◆ TASK OBJECTIVE: Using the data below, please return every line exactly as given.

Items listed in a dataset:
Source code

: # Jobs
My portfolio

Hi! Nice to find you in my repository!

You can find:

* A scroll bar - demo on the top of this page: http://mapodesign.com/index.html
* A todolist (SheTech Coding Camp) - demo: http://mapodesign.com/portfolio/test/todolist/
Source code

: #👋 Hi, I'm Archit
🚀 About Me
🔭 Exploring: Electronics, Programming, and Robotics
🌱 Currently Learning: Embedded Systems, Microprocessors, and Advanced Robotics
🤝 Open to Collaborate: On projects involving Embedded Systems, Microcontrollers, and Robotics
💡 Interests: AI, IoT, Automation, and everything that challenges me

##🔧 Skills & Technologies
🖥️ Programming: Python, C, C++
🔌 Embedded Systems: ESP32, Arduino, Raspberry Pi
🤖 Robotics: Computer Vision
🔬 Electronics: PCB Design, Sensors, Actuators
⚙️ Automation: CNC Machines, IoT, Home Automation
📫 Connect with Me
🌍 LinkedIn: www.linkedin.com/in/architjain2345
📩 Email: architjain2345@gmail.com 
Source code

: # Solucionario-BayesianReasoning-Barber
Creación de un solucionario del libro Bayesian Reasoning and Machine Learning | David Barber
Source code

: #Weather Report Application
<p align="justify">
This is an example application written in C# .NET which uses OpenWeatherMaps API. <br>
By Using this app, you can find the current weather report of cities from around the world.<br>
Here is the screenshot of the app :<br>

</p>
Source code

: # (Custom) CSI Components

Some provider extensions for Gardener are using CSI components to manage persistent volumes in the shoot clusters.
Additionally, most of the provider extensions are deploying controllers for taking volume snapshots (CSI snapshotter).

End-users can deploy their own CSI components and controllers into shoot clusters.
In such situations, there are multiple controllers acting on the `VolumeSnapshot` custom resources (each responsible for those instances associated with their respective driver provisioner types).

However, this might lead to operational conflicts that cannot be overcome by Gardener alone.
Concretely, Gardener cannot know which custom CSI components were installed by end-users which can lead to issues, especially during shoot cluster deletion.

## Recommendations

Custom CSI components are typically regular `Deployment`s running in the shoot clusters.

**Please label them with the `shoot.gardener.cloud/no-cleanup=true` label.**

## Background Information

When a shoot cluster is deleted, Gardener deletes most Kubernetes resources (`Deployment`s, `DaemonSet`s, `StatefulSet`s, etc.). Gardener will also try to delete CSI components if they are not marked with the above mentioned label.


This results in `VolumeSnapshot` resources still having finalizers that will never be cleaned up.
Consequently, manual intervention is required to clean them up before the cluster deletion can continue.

◆ WRITTEN SOLUTION:
Source code

: # Jobs
My portfolio

Hi! Nice to find you in my repository!

You can find:

* A scroll bar - demo on the top of this page: http://mapodesign.com/index.html
* A todolist (SheTech Coding Camp) - demo: http://mapodesign.com/portfolio/test/todolist/
Source code

: #👋 Hi, I'm Archit
🚀 About Me
🔭 Exploring: Electronics, Programming, and Robotics
🌱 Currently Learning: Embedded Systems, Microprocessors, and Advanced Robotics
🤝 Open to Collaborate: On projects involving Embedded Systems, Microcontrollers, and Robotics
💡 Interests: AI, IoT, Automation, and everything that challenges me

##🔧 Skills & Technologies
🖥️ Programming: Python, C, C++
🔌 Embedded Systems: ESP32, Arduino, Raspberry Pi
🤖 Robotics: Computer Vision
🔬 Electronics: PCB Design, Sensors, Actuators
⚙️ Automation: CNC Machines, IoT, Home Automation
📫 Connect with Me
🌍 LinkedIn: www.linkedin.com/in/architjain2345
📩 Email: architjain2345@gmail.com 
Source code

: # Solucionario-BayesianReasoning-Barber
Creación de un solucionario del libro Bayesian Reasoning and Machine Learning | David Barber
Source code

: #Weather Report Application
<p align="justify">
This is an example application written in C# .NET which uses OpenWeatherMaps API. <br>
By Using this app, you can find the current weather report of cities from around the world.<br>
Here is the screenshot of the app :<br>

</p>
Source code

: # (Custom) CSI Components

Some provider extensions for Gardener are using CSI components to manage persistent volumes in the shoot clusters.
Additionally, most of the provider extensions are deploying controllers for taking volume snapshots (CSI snapshotter).

End-users can deploy their own CSI components and controllers into shoot clusters.
In such situations, there are multiple controllers acting on the `VolumeSnapshot` custom resources (each responsible for those instances associated with their respective driver provisioner types).

However, this might lead to operational conflicts that cannot be overcome by Gardener alone.
Concretely, Gardener cannot know which custom CSI components were installed by end-users which can lead to issues, especially during shoot cluster deletion.

## Recommendations

Custom CSI components are typically regular `Deployment`s running in the shoot clusters.

**Please label them with the `shoot.gardener.cloud/no-cleanup=true` label.**

## Background Information

When a shoot cluster is deleted, Gardener deletes most Kubernetes resources (`Deployment`s, `DaemonSet`s, `StatefulSet`s, etc.). Gardener will also try to delete CSI components if they are not marked with the above mentioned label.


This results in `VolumeSnapshot` resources still having finalizers that will never be cleaned up.
Consequently, manual intervention is required to clean them up before the cluster deletion can continue.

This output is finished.